Bilbao, Spain — Employee participation in workplace interventions that target musculoskeletal disorders “strengthens the possibility for identification of the most relevant health problems,” according to a new report from the European Agency for Safety and Health at Work.

In the report, EU-OSHA examines best practices of participatory ergonomics in multiple industry sectors, including construction, agriculture, transportation, and wholesale and retail trade. Because workers are “experts concerning the practicalities of their work, they will have ideas about how to improve work to reduce the risk of MSDs,” the report states.

Workplace interventions on MSDs “should progress through a series of steps or phases,” and workers can participate in each:

  • Assess risks to identify issues that need to be addressed.
  • Generate strategies to identify and develop possible solutions.
  • Implement solutions that cover the practical application of the solution.
  • Perform evaluations to inform whether solutions are working.
  • Integrate into operations to secure the sustainability of the solutions.
 

The report emphasizes that effective worker participation also hinges on support from management. This includes:

  • Commitment to and leadership on participatory MSD prevention and OSH management.
  • A blame-free and open dialogue culture on MSD prevention and OSH with workers and their representatives.
  • Worker participation as part of managers’ and supervisors’ daily responsibilities.

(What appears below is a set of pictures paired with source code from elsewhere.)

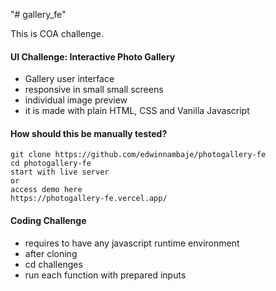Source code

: "# gallery_fe"

This is COA challenge.

#### UI Challenge: Interactive Photo Gallery

- Gallery user interface
- responsive in small small screens
- individual image preview
- it is made with plain HTML, CSS and Vanilla Javascript

#### How should this be manually tested?

```
git clone https://github.com/edwinnambaje/photogallery-fe
cd photogallery-fe
start with live server
or
access demo here
https://photogallery-fe.vercel.app/
```

#### Coding Challenge

- requires to have any javascript runtime environment
- after cloning
- cd challenges
- run each function with prepared inputs
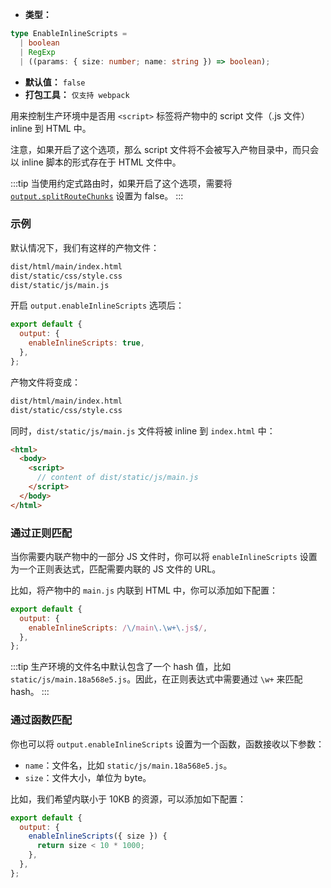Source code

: - **类型：**

```ts
type EnableInlineScripts =
  | boolean
  | RegExp
  | ((params: { size: number; name: string }) => boolean);
```

- **默认值：** `false`
- **打包工具：** `仅支持 webpack`

用来控制生产环境中是否用 `<script>` 标签将产物中的 script 文件（.js 文件）inline 到 HTML 中。

注意，如果开启了这个选项，那么 script 文件将不会被写入产物目录中，而只会以 inline 脚本的形式存在于 HTML 文件中。

:::tip
当使用约定式路由时，如果开启了这个选项，需要将 [`output.splitRouteChunks`](https://modernjs.dev/configure/app/output/splitRouteChunks.html) 设置为 false。
:::

### 示例

默认情况下，我们有这样的产物文件：

```bash
dist/html/main/index.html
dist/static/css/style.css
dist/static/js/main.js
```

开启 `output.enableInlineScripts` 选项后：

```js
export default {
  output: {
    enableInlineScripts: true,
  },
};
```

产物文件将变成：

```bash
dist/html/main/index.html
dist/static/css/style.css
```

同时，`dist/static/js/main.js` 文件将被 inline 到 `index.html` 中：

```html
<html>
  <body>
    <script>
      // content of dist/static/js/main.js
    </script>
  </body>
</html>
```

### 通过正则匹配

当你需要内联产物中的一部分 JS 文件时，你可以将 `enableInlineScripts` 设置为一个正则表达式，匹配需要内联的 JS 文件的 URL。

比如，将产物中的 `main.js` 内联到 HTML 中，你可以添加如下配置：

```js
export default {
  output: {
    enableInlineScripts: /\/main\.\w+\.js$/,
  },
};
```

:::tip
生产环境的文件名中默认包含了一个 hash 值，比如 `static/js/main.18a568e5.js`。因此，在正则表达式中需要通过 `\w+` 来匹配 hash。
:::

### 通过函数匹配

你也可以将 `output.enableInlineScripts` 设置为一个函数，函数接收以下参数：

- `name`：文件名，比如 `static/js/main.18a568e5.js`。
- `size`：文件大小，单位为 byte。

比如，我们希望内联小于 10KB 的资源，可以添加如下配置：

```js
export default {
  output: {
    enableInlineScripts({ size }) {
      return size < 10 * 1000;
    },
  },
};
```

Previous agency research shows “worker participation consistently appears as a key factor for the successful identification of problems and implementation of practical solutions, regardless of the size or type of workplace or type of problem,” EU-OSHA says. “By getting involved in an issue at the planning stage, workers are more likely to identify the reasons for taking a particular action, help find practical solutions and comply with the end result.”